Compared with the target value of the initial solution, the optimized target value obtains a more reasonable value. The results showed that the energy consumption decreased significantly, from 176.58 kwh/m2 to 162.87–163.38 kwh/m2, a decrease of 7.48–7.76%; the value of UDI increased slightly from 72.59% to 72.91%–74.09% and increased by 0.44%–2.07%; the PMV decreased from the initial 1.13 to 0.82–0.84. It was shown that the optimized office area achieved good improvement in energy consumption, daylighting, and thermal comfort, which can effectively realize the energy-saving optimization of the building. In the optimization process of decision variables, WWR had the greatest impact on decision variables, followed by louver variables. The WWR in the west, south, and east was reduced from 0.2 to 0.1, and the increase in horizontal panels and depth of louvers reduced the energy consumption to a lower value, achieving an ideal state of thermal comfort and, at the same time, caused UDI to reach a higher value.

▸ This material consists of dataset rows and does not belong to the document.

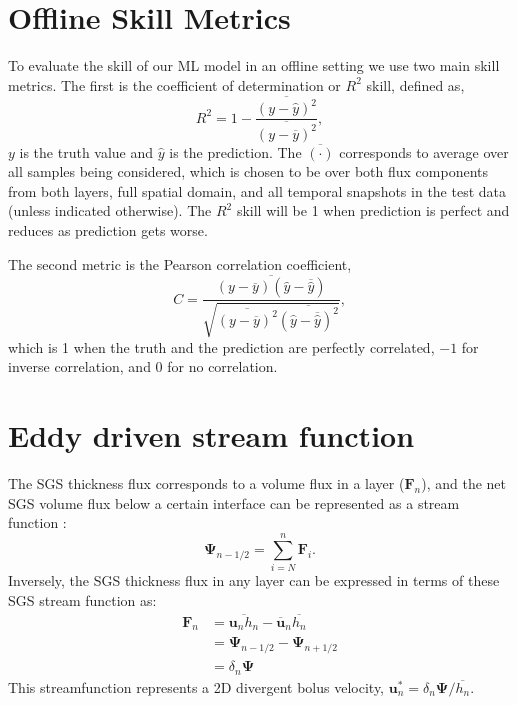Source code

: \documentclass[draft,ms]{agutexSI2019}
\begin{document}
\begin{article}
\onecolumn



\section{Offline Skill Metrics}
\label{app:offline_skill_metrics}

To evaluate the skill of our ML model in an offline setting we use two main skill metrics. The first is the coefficient of determination or $R^2$ skill, defined as, 
\begin{equation}
    R^2 = 1  - \frac{\overline{(y - \hat{y})^2}}{\overline{(y - \overline{y})^2}},
\end{equation}
$y$ is the truth value and $\hat{y}$ is the prediction. The $\overline{(\cdot)}$ corresponds to average over all samples being considered, which is chosen to be over both flux components from both layers, full spatial domain, and all temporal snapshots in the test data (unless indicated otherwise). The $R^2$ skill will be 1 when prediction is perfect and reduces as prediction gets worse. 

The second metric is the Pearson correlation coefficient, 
\begin{equation}
    C = \frac{\overline{(y - \overline{y})(\hat{y} - \overline{\hat{y}})}}{\sqrt{\overline{(y - \overline{y})^2}\overline{(\hat{y} - \overline{\hat{y}})^2}}},
\end{equation}
which is 1 when the truth and the prediction are perfectly correlated, $-1$ for inverse correlation, and 0 for no correlation.



\section{Eddy driven stream function}
\label{app:eddy_streamfn}

The SGS thickness flux corresponds to a volume flux in a layer ($\mathbf{F}_n$), and the net SGS volume flux below a certain interface can be represented as a stream function \cite{mcdougall2001temporal}: 
\begin{equation}
    \mathbf{\Psi}_{n-1/2} = \sum_{i=N}^n \mathbf{F}_i. %
\end{equation}
Inversely, the SGS thickness flux in any layer can be expressed in terms of these SGS stream function as:
\begin{align}
    \mathbf{F}_n & =  \overline{\mathbf{u}_n h_n} -  \overline{\mathbf{u}}_n \overline{h_n} \\
    & = \mathbf{\Psi}_{n-1/2} - \mathbf{\Psi}_{n+1/2} \\
    &  = \delta_n \mathbf{\Psi} 
\end{align}
This streamfunction represents a 2D divergent bolus velocity, $\mathbf{u}_n^* = \delta_n \mathbf{\Psi}/\overline{h_n}$.


\end{article}
\end{document}
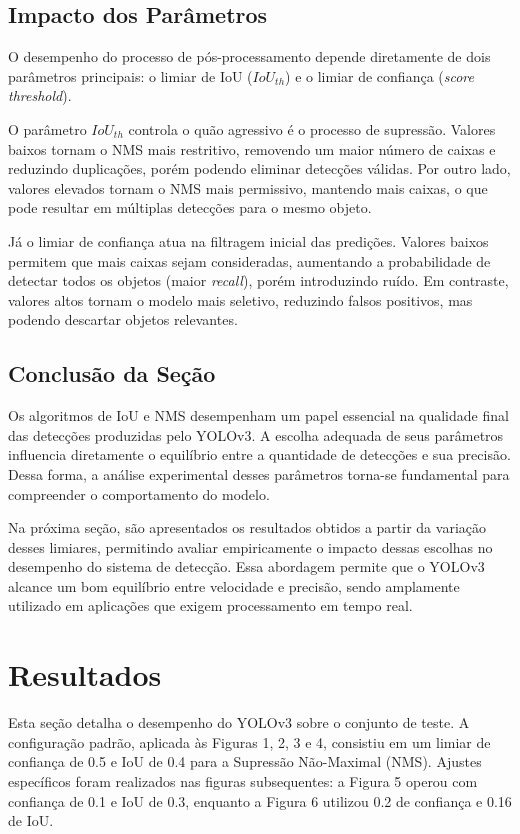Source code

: \documentclass[conference]{IEEEtran}
\begin{document}
\subsection{Impacto dos Parâmetros}

O desempenho do processo de pós-processamento depende diretamente de dois parâmetros principais: o limiar de IoU ($IoU_{th}$) e o limiar de confiança (\textit{score threshold}).

O parâmetro $IoU_{th}$ controla o quão agressivo é o processo de supressão. Valores baixos tornam o NMS mais restritivo, removendo um maior número de caixas e reduzindo duplicações, porém podendo eliminar detecções válidas. Por outro lado, valores elevados tornam o NMS mais permissivo, mantendo mais caixas, o que pode resultar em múltiplas detecções para o mesmo objeto.

Já o limiar de confiança atua na filtragem inicial das predições. Valores baixos permitem que mais caixas sejam consideradas, aumentando a probabilidade de detectar todos os objetos (maior \textit{recall}), porém introduzindo ruído. Em contraste, valores altos tornam o modelo mais seletivo, reduzindo falsos positivos, mas podendo descartar objetos relevantes.

\subsection{Conclusão da Seção}

Os algoritmos de IoU e NMS desempenham um papel essencial na qualidade final das detecções produzidas pelo YOLOv3. A escolha adequada de seus parâmetros influencia diretamente o equilíbrio entre a quantidade de detecções e sua precisão. Dessa forma, a análise experimental desses parâmetros torna-se fundamental para compreender o comportamento do modelo.

Na próxima seção, são apresentados os resultados obtidos a partir da variação desses limiares, permitindo avaliar empiricamente o impacto dessas escolhas no desempenho do sistema de detecção.
Essa abordagem permite que o YOLOv3 alcance um bom equilíbrio entre velocidade e precisão, sendo amplamente utilizado em aplicações que exigem processamento em tempo real.

\section{Resultados}
Esta seção detalha o desempenho do YOLOv3 sobre o conjunto de teste. A configuração padrão, aplicada às Figuras 1, 2, 3 e 4, consistiu em um limiar de confiança de 0.5 e IoU de 0.4 para a Supressão Não-Maximal (NMS). Ajustes específicos foram realizados nas figuras subsequentes: a Figura 5 operou com confiança de 0.1 e IoU de 0.3, enquanto a Figura 6 utilizou 0.2 de confiança e 0.16 de IoU.
\end{document}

Finally, this paper also introduced the combination of a BP neural network and a multiobjective evolutionary algorithm. Through the alternative model formed by the BP neural network, it achieved good prediction accuracy for the prediction of refrigeration load, useful daylighting illumination, and thermal comfort. Because Sanya has remarkable tropical characteristics, this paper considered Sanya as the research object, which put forward meaningful suggestions for building energy conservation and sustainable development in Sanya.

Data Availability

Data used to support the findings of the study are listed within the article.

Conflicts of Interest

The authors declare that they have no conflicts of interest.